▶ [Exercise brief]: Quote every line of the data below as it stands, omitting pictures.

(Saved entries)
*** Begin section ***
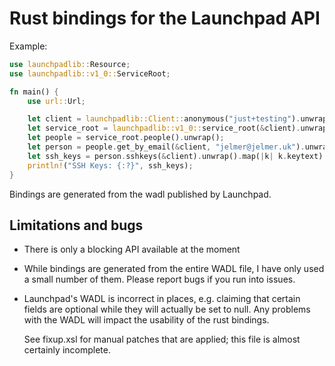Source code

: Rust bindings for the Launchpad API
===================================

Example:

```rust
use launchpadlib::Resource;
use launchpadlib::v1_0::ServiceRoot;

fn main() {
    use url::Url;

    let client = launchpadlib::Client::anonymous("just+testing").unwrap();
    let service_root = launchpadlib::v1_0::service_root(&client).unwrap();
    let people = service_root.people().unwrap();
    let person = people.get_by_email(&client, "jelmer@jelmer.uk").unwrap();
    let ssh_keys = person.sshkeys(&client).unwrap().map(|k| k.keytext).collect::<Vec<_>>();
    println!("SSH Keys: {:?}", ssh_keys);
}
```

Bindings are generated from the wadl published by Launchpad.

Limitations and bugs
--------------------

* There is only a blocking API available at the moment
* While bindings are generated from the entire WADL file, I have only used a
  small number of them. Please report bugs if you run into issues.
* Launchpad's WADL is incorrect in places, e.g. claiming that certain fields
  are optional while they will actually be set to null. Any problems with the
  WADL will impact the usability of the rust bindings.

  See fixup.xsl for manual patches that are applied; this file is
  almost certainly incomplete.
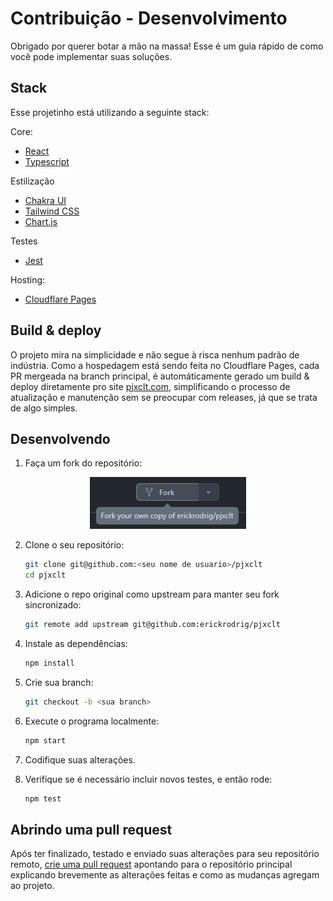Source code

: # Contribuição - Desenvolvimento

Obrigado por querer botar a mão na massa! Esse é um guia rápido de como você pode implementar suas soluções.

## Stack

Esse projetinho está utilizando a seguinte stack:

Core:
- [React](https://react.dev/)
- [Typescript](https://www.typescriptlang.org/)

Estilização
- [Chakra UI](https://chakra-ui.com/)
- [Tailwind CSS](https://tailwindcss.com/)
- [Chart.js](https://www.chartjs.org/)

Testes
- [Jest](https://jestjs.io/)

Hosting:
- [Cloudflare Pages](https://pages.cloudflare.com)

## Build & deploy

O projeto mira na simplicidade e não segue à risca nenhum padrão de indústria. Como a hospedagem está sendo feita no Cloudflare Pages, cada PR mergeada na branch principal, é automáticamente gerado um build & deploy diretamente pro site [pjxclt.com](https://pjxclt.com), simplificando o processo de atualização e manutenção sem se preocupar com releases, já que se trata de algo simples. 

## Desenvolvendo

1. Faça um fork do repositório:

  <p align="center">
    <img src="./src/assets/images/fork.png"/>
  </p>

2.  Clone o seu repositório: 

    ```bash
    git clone git@github.com:<seu nome de usuario>/pjxclt
    cd pjxclt
    ```

3. Adicione o repo original como upstream para manter seu fork sincronizado: 

    ```bash
    git remote add upstream git@github.com:erickrodrig/pjxclt
    ```

4. Instale as dependências:

    ```bash
    npm install
    ```

5. Crie sua branch: 

    ```bash
    git checkout -b <sua branch>
    ```

6. Execute o programa localmente: 

    ```bash
    npm start
    ```

7. Codifique suas alterações.

8. Verifique se é necessário incluir novos testes, e então rode:

    ```bash
    npm test
    ```

## Abrindo uma pull request

Após ter finalizado, testado e enviado suas alterações para seu repositório remoto, [crie uma pull request](https://github.com/erickrodrig/pjxclt/pulls) apontando para o repositório principal explicando brevemente as alterações feitas e como as mudanças agregam ao projeto.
*** End section ***
▶ [Problem solution]:
Source code

: Rust bindings for the Launchpad API
===================================

Example:

```rust
use launchpadlib::Resource;
use launchpadlib::v1_0::ServiceRoot;

fn main() {
    use url::Url;

    let client = launchpadlib::Client::anonymous("just+testing").unwrap();
    let service_root = launchpadlib::v1_0::service_root(&client).unwrap();
    let people = service_root.people().unwrap();
    let person = people.get_by_email(&client, "jelmer@jelmer.uk").unwrap();
    let ssh_keys = person.sshkeys(&client).unwrap().map(|k| k.keytext).collect::<Vec<_>>();
    println!("SSH Keys: {:?}", ssh_keys);
}
```

Bindings are generated from the wadl published by Launchpad.

Limitations and bugs
--------------------

* There is only a blocking API available at the moment
* While bindings are generated from the entire WADL file, I have only used a
  small number of them. Please report bugs if you run into issues.
* Launchpad's WADL is incorrect in places, e.g. claiming that certain fields
  are optional while they will actually be set to null. Any problems with the
  WADL will impact the usability of the rust bindings.

  See fixup.xsl for manual patches that are applied; this file is
  almost certainly incomplete.
Source code

: # Contribuição - Desenvolvimento

Obrigado por querer botar a mão na massa! Esse é um guia rápido de como você pode implementar suas soluções.

## Stack

Esse projetinho está utilizando a seguinte stack:

Core:
- [React](https://react.dev/)
- [Typescript](https://www.typescriptlang.org/)

Estilização
- [Chakra UI](https://chakra-ui.com/)
- [Tailwind CSS](https://tailwindcss.com/)
- [Chart.js](https://www.chartjs.org/)

Testes
- [Jest](https://jestjs.io/)

Hosting:
- [Cloudflare Pages](https://pages.cloudflare.com)

## Build & deploy

O projeto mira na simplicidade e não segue à risca nenhum padrão de indústria. Como a hospedagem está sendo feita no Cloudflare Pages, cada PR mergeada na branch principal, é automáticamente gerado um build & deploy diretamente pro site [pjxclt.com](https://pjxclt.com), simplificando o processo de atualização e manutenção sem se preocupar com releases, já que se trata de algo simples. 

## Desenvolvendo

1. Faça um fork do repositório:

  <p align="center">
    <img src="./src/assets/images/fork.png"/>
  </p>

2.  Clone o seu repositório: 

    ```bash
    git clone git@github.com:<seu nome de usuario>/pjxclt
    cd pjxclt
    ```

3. Adicione o repo original como upstream para manter seu fork sincronizado: 

    ```bash
    git remote add upstream git@github.com:erickrodrig/pjxclt
    ```

4. Instale as dependências:

    ```bash
    npm install
    ```

5. Crie sua branch: 

    ```bash
    git checkout -b <sua branch>
    ```

6. Execute o programa localmente: 

    ```bash
    npm start
    ```

7. Codifique suas alterações.

8. Verifique se é necessário incluir novos testes, e então rode:

    ```bash
    npm test
    ```

## Abrindo uma pull request

Após ter finalizado, testado e enviado suas alterações para seu repositório remoto, [crie uma pull request](https://github.com/erickrodrig/pjxclt/pulls) apontando para o repositório principal explicando brevemente as alterações feitas e como as mudanças agregam ao projeto.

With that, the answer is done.